Luciana fazia parte de
seu círculo familiar, prima afastada.
Lembrava-se do escândalo que ela, moça feita, fez ao encontrar com ele, pré-adolescente.
Na ocasião, dia de missa, arranjado numa
calça boca de sino, cinturão, ele estreava um sapato, de duas cores, um marrom com detalhes em amarelo, de salto
alto em cor clara:
- Gente, deixe eu ver
aqui, menino!
E acabou encantada com
a novidade, pondo Ítalo nas alturas. Este foi apenas um primeiro sinal
premonitório para um relacionamento relâmpago, que teriam num outono desses.
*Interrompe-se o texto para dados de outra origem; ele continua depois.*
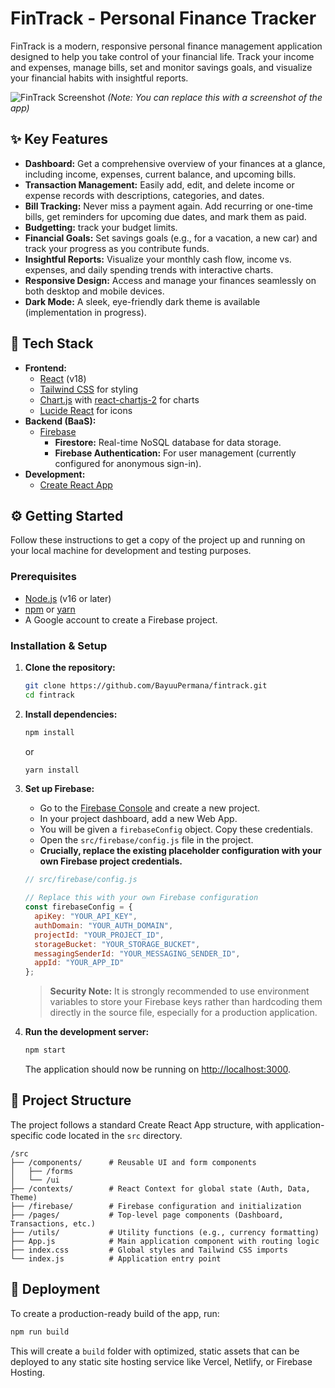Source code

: # FinTrack - Personal Finance Tracker

FinTrack is a modern, responsive personal finance management application designed to help you take control of your financial life. Track your income and expenses, manage bills, set and monitor savings goals, and visualize your financial habits with insightful reports.

![FinTrack Screenshot](https://i.imgur.com/YOUR_SCREENSHOT_URL.png) 
*(Note: You can replace this with a screenshot of the app)*

## ✨ Key Features

*   **Dashboard:** Get a comprehensive overview of your finances at a glance, including income, expenses, current balance, and upcoming bills.
*   **Transaction Management:** Easily add, edit, and delete income or expense records with descriptions, categories, and dates.
*   **Bill Tracking:** Never miss a payment again. Add recurring or one-time bills, get reminders for upcoming due dates, and mark them as paid.
*   **Budgetting:** track your budget limits.
*   **Financial Goals:** Set savings goals (e.g., for a vacation, a new car) and track your progress as you contribute funds.
*   **Insightful Reports:** Visualize your monthly cash flow, income vs. expenses, and daily spending trends with interactive charts.
*   **Responsive Design:** Access and manage your finances seamlessly on both desktop and mobile devices.
*   **Dark Mode:** A sleek, eye-friendly dark theme is available (implementation in progress).

## 🚀 Tech Stack

*   **Frontend:**
    *   [React](https://reactjs.org/) (v18)
    *   [Tailwind CSS](https://tailwindcss.com/) for styling
    *   [Chart.js](https://www.chartjs.org/) with [react-chartjs-2](https://react-chartjs-2.js.org/) for charts
    *   [Lucide React](https://lucide.dev/) for icons
*   **Backend (BaaS):**
    *   [Firebase](https://firebase.google.com/)
        *   **Firestore:** Real-time NoSQL database for data storage.
        *   **Firebase Authentication:** For user management (currently configured for anonymous sign-in).
*   **Development:**
    *   [Create React App](https://create-react-app.dev/)

## ⚙️ Getting Started

Follow these instructions to get a copy of the project up and running on your local machine for development and testing purposes.

### Prerequisites

*   [Node.js](https://nodejs.org/) (v16 or later)
*   [npm](https://www.npmjs.com/) or [yarn](https://yarnpkg.com/)
*   A Google account to create a Firebase project.

### Installation & Setup

1.  **Clone the repository:**
    ```sh
    git clone https://github.com/BayuuPermana/fintrack.git
    cd fintrack
    ```

2.  **Install dependencies:**
    ```sh
    npm install
    ```
    or
    ```sh
    yarn install
    ```

3.  **Set up Firebase:**
    *   Go to the [Firebase Console](https://console.firebase.google.com/) and create a new project.
    *   In your project dashboard, add a new Web App.
    *   You will be given a `firebaseConfig` object. Copy these credentials.
    *   Open the `src/firebase/config.js` file in the project.
    *   **Crucially, replace the existing placeholder configuration with your own Firebase project credentials.**

    ```javascript
    // src/firebase/config.js

    // Replace this with your own Firebase configuration
    const firebaseConfig = {
      apiKey: "YOUR_API_KEY",
      authDomain: "YOUR_AUTH_DOMAIN",
      projectId: "YOUR_PROJECT_ID",
      storageBucket: "YOUR_STORAGE_BUCKET",
      messagingSenderId: "YOUR_MESSAGING_SENDER_ID",
      appId: "YOUR_APP_ID"
    };
    ```
    > **Security Note:** It is strongly recommended to use environment variables to store your Firebase keys rather than hardcoding them directly in the source file, especially for a production application.

4.  **Run the development server:**
    ```sh
    npm start
    ```
    The application should now be running on [http://localhost:3000](http://localhost:3000).

## 📂 Project Structure

The project follows a standard Create React App structure, with application-specific code located in the `src` directory.

```
/src
├── /components/      # Reusable UI and form components
│   ├── /forms
│   └── /ui
├── /contexts/        # React Context for global state (Auth, Data, Theme)
├── /firebase/        # Firebase configuration and initialization
├── /pages/           # Top-level page components (Dashboard, Transactions, etc.)
├── /utils/           # Utility functions (e.g., currency formatting)
├── App.js            # Main application component with routing logic
├── index.css         # Global styles and Tailwind CSS imports
└── index.js          # Application entry point
```

## 🚀 Deployment

To create a production-ready build of the app, run:

```sh
npm run build
```

This will create a `build` folder with optimized, static assets that can be deployed to any static site hosting service like Vercel, Netlify, or Firebase Hosting.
Até lá presenciaria meros atos preparatórios de
um ataque de leoa. Certamente, uma vez casada, tais ataques seriam mais guiados
pela discrição. No entanto, nunca
faltava a satisfação, que era mútua, com justificativas criadas por ele, para
não ser rude ou causar ciúmes, que no final ela garantia:
- Relaxe - declarava
que o outro estava ciente e não se importava.
Um dia, de tanto ela
insistir para ir ver no quarto dela o livro sobre Roberto Carlos, que era comentado
na roda de amigos. Ela dizia que tinha. E ele dizia que não. Até disse
carinhosamente:
-
Pare com isso, Lu. Você é uma mentirosinha.
- Esse Ítalo é uma
besta, pelejei com ele para entrar em casa, para ver o livro, que Hélio estava
entretido com o churrasco cá embaixo, e ele nada: perdia a aposta, pois eu
mostraria.
E, à saída,
surpreendia a todos, exibindo um livro da janela. No entanto, a reputação de
falsidade persistiu mesmo após rumores de que ela vinha complicando o marido no
banco. O incidente incluiu até uma facilidade oferecida pelo próprio empregado,
através da persuasão do cliente. Acompanhou tais conversas com reservas,
aceitava as explicações que ela ás vezes dava.
- Ela, para mim, não
tem mais prestígio. A gente ainda tolera assim por causa de pessoas como você –
ouvia-se a propósito.
Não foi difícil assim o
desemboco num divórcio, que amadureceu, sem traumas, gente civilizada, que ela
não perdia a postura. E andava com essa, ensaiando ataques de leve, de treino
mesmo.
- Ítalo! Ítalo! – batia
mão pedindo carona.
Por essa ocasião, andava meio atirado,
metido a Dom Juan, e ia passando, sem
“câmara de segurança” por perto,
quando resolveu parar:
-
Oi, me dê uma carona, que vou com você pra casa.
Abriu
a porta, entrou como uma brisa boa e o frescor de quem saiu do banho:
-
Você está bem, né? – sorriu com garantia de sucesso.
Aceitou o beijinho de
cumprimento, porque mesmo se não tivesse aceitado, não podia evitar de quase ser
engolido:
- Vamos, não leva mais
ninguém não.
Comportamento de leoa. Finalmente, viram-se sozinhos. No momento em que estavam mais distantes, na estrada, com menor movimento de carros, percebeu que a mão dela se engraçava com um monte rígido na braguilha da sua calça. Ele freou por um instante, em seguida abriu o zíper e se arrumou. Morrendo de desejo, ela, nem esperou um segundo, abaixou a cabeça e abocanhou como uma fera, num servicinho carinhoso de admiração e tara, só comparável ao entusiasmo de encontrar Ítalo com seu sapato de salto alto marrom, com detalhes em amarelo. E o carro seguia tranquilamente pela estrada.